The idea that JIT compilation was retroactively bolted onto the Java ecosystem is absurd. Perhaps more than any other technology, Java brought JIT compilation into the mainstream, starting more than 20 years ago.
Parent: what's wrong with the JVM as a multithreaded-JIT?
The original design of the JVM was for embedded systems, not for running server applications with heaps in the 10s of GB of memory.
The threading model, which allows for near arbitrary sharing of memory, is still a significant source of complexity for both the JIT and the GC and has changed multiple times since the JVM's inception.
Modern JVM implementations have little to do with the original design, but still have to deal with design decisions made 20 years ago for completely different architectures and with only limited foresight.
The way Java works is there's a language spec and a VM spec and then organizations are free to implement them as they see fit. So JVM design is referring to what's in the spec.
What's wrong with Sun's implementation? Well, they did the best they could, given that there's no design / spec to work from (for the JIT). The memory model was completely replaced in the spec in ~2005 (to work better on multi-core CPUs and stuff), and the threading model was changed in the spec sometime in the 90s (from green threads to native threads).
For some applications those still are a problem, yes, but others would be happy if those were the only ones they'd experience.
By default D uses a GC for classes (allocated on the heap, Java-style). You can disable/avoid the GC with some additional effort and the language tries to help.

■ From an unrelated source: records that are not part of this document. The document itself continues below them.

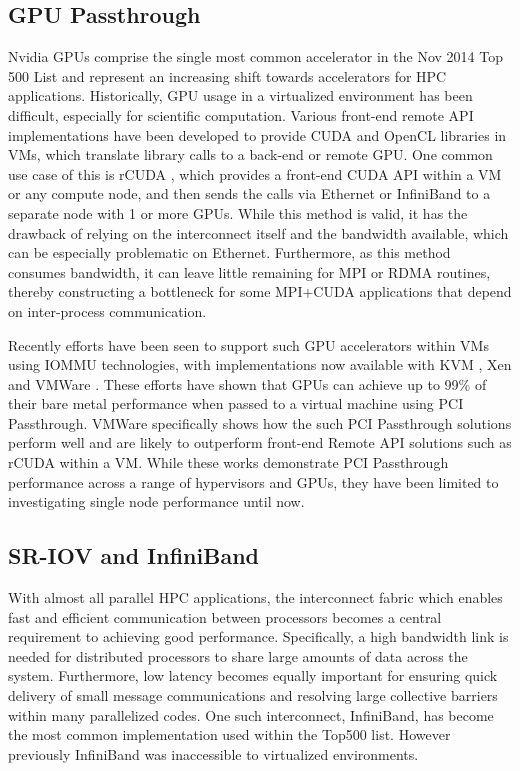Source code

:\subsection{GPU Passthrough}

Nvidia GPUs comprise the single most common accelerator in the Nov 2014 Top 500 List \cite{www-top500} and represent an increasing shift towards accelerators for HPC applications. Historically, GPU usage in a virtualized environment has been difficult, especially for scientific computation. Various front-end remote API implementations have been developed to provide CUDA and OpenCL libraries in VMs, which translate library calls to a back-end or remote GPU. One common use case of this is rCUDA \cite{duato2011enabling}, which provides a front-end CUDA API within a VM or any compute node, and then sends the calls via Ethernet or InfiniBand to a separate node with 1 or more GPUs. While this method is valid, it has the drawback of relying on the interconnect itself and the bandwidth available, which can be especially problematic on Ethernet. Furthermore, as this method consumes bandwidth, it can leave little remaining for MPI or RDMA routines, thereby constructing a bottleneck for some MPI+CUDA applications that depend on inter-process communication.

Recently efforts have been seen to support such GPU accelerators within VMs using IOMMU technologies, with implementations now available with KVM \cite{Walters2014cloud}, Xen \cite{Younge2014hpgc} and VMWare \cite{Vu2014}.  These efforts have shown that GPUs can achieve up to 99\% of their bare metal performance when passed to a virtual machine using PCI Passthrough.  VMWare specifically shows how the such PCI Passthrough solutions perform well and are likely to outperform front-end Remote API solutions such as rCUDA within a VM\cite{Vu2014}.  While these works demonstrate PCI Passthrough performance across a range of hypervisors and GPUs, they have been limited to investigating single node performance until now. 

\subsection{SR-IOV and InfiniBand}

With almost all parallel HPC applications, the interconnect fabric which enables fast and efficient communication between processors becomes a central requirement to achieving good performance. Specifically, a high bandwidth link is needed for distributed processors to share large amounts of data across the system. Furthermore, low latency becomes equally important for ensuring quick delivery of small message communications and resolving large collective barriers within many parallelized codes. One such interconnect, InfiniBand, has become the most common implementation used within the Top500 list. However previously InfiniBand was inaccessible to virtualized environments.  

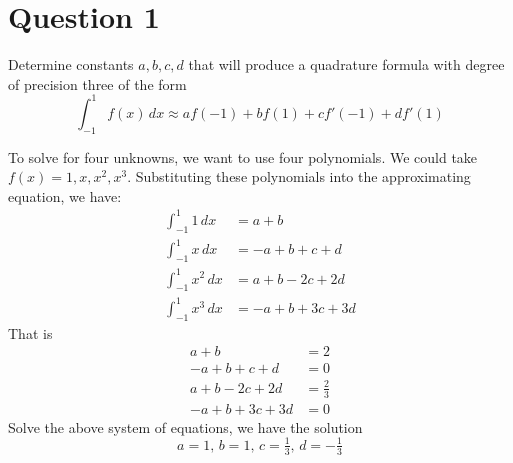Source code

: \section{Question 1}

\begin{question}
    Determine constants $a,b,c,d$ that will produce a quadrature formula with degree of precision three of the form 
    \begin{equation}
        \int_{-1}^1 f(x) \, dx \approx af(-1)+bf(1)+cf'(-1)+df'(1)
    \end{equation}
\end{question}

\begin{answer}
    To solve for four unknowns, we want to use four polynomials. We could take $f(x) = 1, x, x^2, x^3$. Substituting these polynomials into the approximating equation, we have:
    \begin{align}
        \int_{-1}^1 1 \, dx &= a + b\\
        \int_{-1}^1 x \, dx &= -a + b + c + d\\
        \int_{-1}^1 x^2 \, dx &= a + b - 2c + 2d\\
        \int_{-1}^1 x^3 \, dx &= -a + b + 3c + 3d
    \end{align}
    That is
    \begin{align}
        a + b &= 2\\
        -a + b + c + d &= 0\\
        a + b - 2c + 2d &= \tfrac{2}{3}\\
        -a + b + 3c + 3d &= 0
    \end{align}
    Solve the above system of equations, we have the solution
    \begin{equation}
        a = 1, \, b = 1, \, c = \tfrac{1}{3}, \, d = -\tfrac{1}{3}
    \end{equation}
\end{answer}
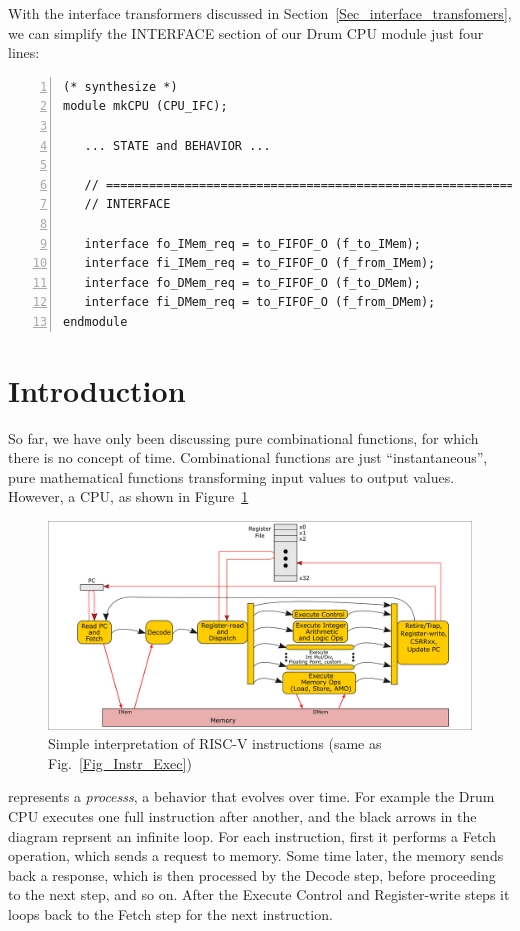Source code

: With the interface transformers discussed in
Section~\ref{Sec_interface_transfomers}, we can simplify the INTERFACE
section of our Drum CPU module just four lines:


\begin{Verbatim}[frame=single, numbers=left]
(* synthesize *)
module mkCPU (CPU_IFC);

   ... STATE and BEHAVIOR ...

   // ================================================================
   // INTERFACE

   interface fo_IMem_req = to_FIFOF_O (f_to_IMem);
   interface fi_IMem_req = to_FIFOF_O (f_from_IMem);
   interface fo_DMem_req = to_FIFOF_O (f_to_DMem);
   interface fi_DMem_req = to_FIFOF_O (f_from_DMem);
endmodule
\end{Verbatim}


\section{Introduction}

So far, we have only been discussing pure combinational functions, for
which there is no concept of time.  Combinational functions are just
``instantaneous'', pure mathematical functions transforming input
values to output values.  However, a CPU, as shown in
Figure~\ref{Fig_FSMs_Simple_Instr_Exec}
\begin{figure}[htbp]
  \centerline{\includegraphics[width=6in,angle=0]{ch030_RISCV_Design_Space/Figures/Fig_Instr_Exec}}
  \caption{\label{Fig_FSMs_Simple_Instr_Exec}Simple interpretation of RISC-V instructions (same as Fig.~\ref{Fig_Instr_Exec})}
\end{figure}
represents a \emph{processs}, a behavior that evolves over time.  For
example the Drum CPU executes one full instruction after another,
and the black arrows in the diagram reprsent an infinite loop. For
each instruction, first it performs a Fetch operation, which sends a
request to memory. Some time later, the memory sends back a response,
which is then processed by the Decode step, before proceeding to the
next step, and so on.  After the Execute Control and Register-write
steps it loops back to the Fetch step for the next instruction.

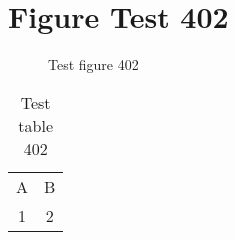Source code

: \documentclass{article}
\begin{document}
\section{Figure Test 402}
\begin{figure}[h]
\caption{Test figure 402}
\end{figure}
\begin{table}[h]
\caption{Test table 402}
\begin{tabular}{cc}
A & B \\
1 & 2
\end{tabular}
\end{table}
\end{document}
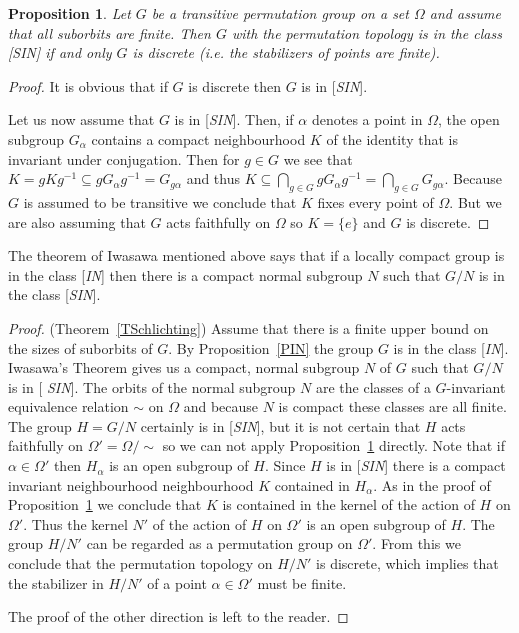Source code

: \documentclass{emsprocart}
\newtheorem{proposition}[theorem]{Proposition}
\theoremstyle{definition}
\begin{document}
\bigskip

\begin{proposition}\label{PSIN}
Let $G$ be a transitive permutation group on a set $\Omega$ and
assume that all suborbits are finite.  Then $G$ with the permutation
topology is in the class [{SIN}] if and only $G$ is discrete
(i.e. the stabilizers of points are finite).
\end{proposition}

\begin{proof}  It is obvious that if $G$ is discrete then $G$ is
in [{\em SIN}].

Let us now assume that $G$ is in [{\em SIN}].  Then, if $\alpha$
denotes a point in $\Omega$,  the open subgroup $G_\alpha$ contains a compact
neighbourhood $K$ of the identity that is invariant under conjugation.
Then for $g\in G$ we see that $K=gKg^{-1}\subseteq gG_\alpha
g^{-1}=G_{g\alpha}$ and
thus $K\subseteq \bigcap_{g\in G}gG_\alpha g^{-1}=\bigcap_{g\in G}
G_{g\alpha}$.
Because $G$ is
assumed to be transitive we conclude that $K$ fixes every point of
$\Omega$.  But we are also assuming that $G$ acts faithfully on $\Omega$ so
$K=\{e\}$
and $G$ is discrete.  \end{proof}

\bigskip

The theorem of Iwasawa mentioned above says that if a locally compact
group is in the class [{\em IN}] then there is a compact normal subgroup $N$
such that $G/N$ is in the class [{\em SIN}].

\bigskip

\begin{proof}  (Theorem~\ref{TSchlichting})  Assume that there is a
finite upper bound on the sizes of suborbits of $G$.
By Proposition~\ref{PIN} the
group $G$ is in the class [{\em IN}].  Iwasawa's Theorem gives us a
compact, normal subgroup $N$ of $G$ such that $G/N$ is in  [{\em
    SIN}].  The orbits of the normal subgroup $N$ are the classes of a
$G$-invariant equivalence relation $\sim$ on $\Omega$
and because $N$ is compact
these classes are all finite. The group $H=G/N$ certainly
is in [{\em SIN}], but it is not certain that $H$ acts faithfully on
$\Omega'=\Omega/\sim$ so we can not apply Proposition~\ref{PSIN} directly.
Note that if $\alpha\in\Omega'$ then $H_\alpha$ is an open subgroup of
$H$.  Since $H$ is in  [{\em SIN}] there is a compact invariant
neighbourhood neighbourhood $K$ contained in $H_\alpha$.  As in the
proof of Proposition~\ref{PSIN} we conclude that $K$ is contained in
the kernel of the action of $H$ on $\Omega'$.  Thus the kernel $N'$ of the
action of $H$ on $\Omega'$ is an open subgroup of $H$.  The group
$H/N'$ can be regarded as a permutation group on $\Omega'$.  From this we
conclude that the permutation topology on $H/N'$ is discrete, which
implies that the stabilizer in $H/N'$ of a point $\alpha\in \Omega'$
must be finite.

The proof of the other direction is left to the reader.  \end{proof}
\end{document}
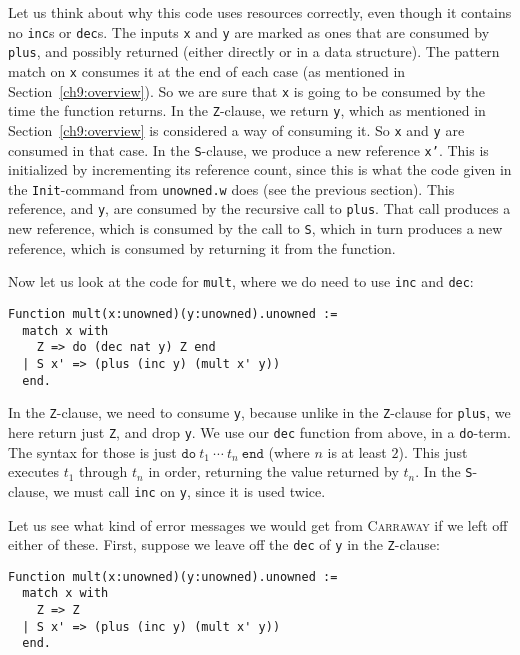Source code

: \documentclass{book}[12pt]
\newcommand{\carraway}[0]{\textsc{Carraway}\xspace}
\begin{document}
\noindent Let us think about why this code uses resources correctly,
even though it contains no \texttt{inc}s or \texttt{dec}s.  The inputs
\texttt{x} and \texttt{y} are marked as ones that are consumed by
\texttt{plus}, and possibly returned (either directly or in a data
structure).  The pattern match on \texttt{x} consumes it at the end of
each case (as mentioned in Section~\ref{ch9:overview}).  So we are
sure that \texttt{x} is going to be consumed by the time the function
returns.  In the \texttt{Z}-clause, we return \texttt{y}, which as
mentioned in Section~\ref{ch9:overview} is considered a way of
consuming it.  So \texttt{x} and \texttt{y} are consumed in that case.
In the \texttt{S}-clause, we produce a new reference \texttt{x'}.
This is initialized by incrementing its reference count, since this is
what the code given in the \texttt{Init}-command from
\texttt{unowned.w} does (see the previous section).  This reference,
and \texttt{y}, are consumed by the recursive call to \texttt{plus}.
That call produces a new reference, which is consumed by the call to
\texttt{S}, which in turn produces a new reference, which is consumed
by returning it from the function.

Now let us look at the code for \texttt{mult}, where we do need
to use \texttt{inc} and \texttt{dec}:

\begin{verbatim}
Function mult(x:unowned)(y:unowned).unowned :=
  match x with
    Z => do (dec nat y) Z end
  | S x' => (plus (inc y) (mult x' y))
  end.
\end{verbatim}

\noindent In the \texttt{Z}-clause, we need to consume \texttt{y},
because unlike in the \texttt{Z}-clause for \texttt{plus}, we here
return just \texttt{Z}, and drop \texttt{y}.  We use our \texttt{dec}
function from above, in a \texttt{do}-term.  The syntax for those is
just $\texttt{do}\ t_1\ \cdots\ t_n\ \texttt{end}$ (where $n$ is at
least $2$).  This just executes $t_1$ through $t_n$ in order,
returning the value returned by $t_n$.  In the \texttt{S}-clause,
we must call \texttt{inc} on \texttt{y}, since it is used twice.

Let us see what kind of error messages we would get from \carraway if
we left off either of these.  First, suppose we leave off the
\texttt{dec} of \texttt{y} in the \texttt{Z}-clause:

\begin{verbatim}
Function mult(x:unowned)(y:unowned).unowned :=
  match x with
    Z => Z
  | S x' => (plus (inc y) (mult x' y))
  end.
\end{verbatim}
\end{document}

For example, there is a @nogc annotation, which emits an error for anything which could trigger the GC, although it does not prevent a stop-the-world event from another thread.
Rust is kind the inverse approach. Currently, there is no GC and real time is (relatively) easy. Now they try to introduce an optional GC for convenience.
Mixing GC with (real time) non-GC code is quite desirable, but I have not seen an elegant approach, yet.
https://github.com/manishearth/rust-gc actually lets you cleanly mix GC and non-GC heap objects (even put pointers to GC heap objects on the malloc heap and vice versa). So does Servo's current bindings to spidermonkey.
> Now they try to introduce an optional GC for convenience.
long-lived garbage generally doesn't need to exist
Wonderful. It's not the GC it's you who's incompetent. Or maybe you're competent, but your app simply doesn't really need to exist. A more complete shit-HN-says comment I couldn't find if I went searching for it.
There's a whole additional class of problems involving the JIT needing to warm up, too, but that's off topic for an article specifically about GC. (Go, for example, would not have the latter problem at all, but the JIT and GC situations for Java are a bit similar. JIT warmup issues can be avoided using AOT compilation, but that has its own set of issues. What seems to be completely missing, or at least was missing last time I looked, was the ability to generate a JIT profile, save it, restart, and restore the old profile.)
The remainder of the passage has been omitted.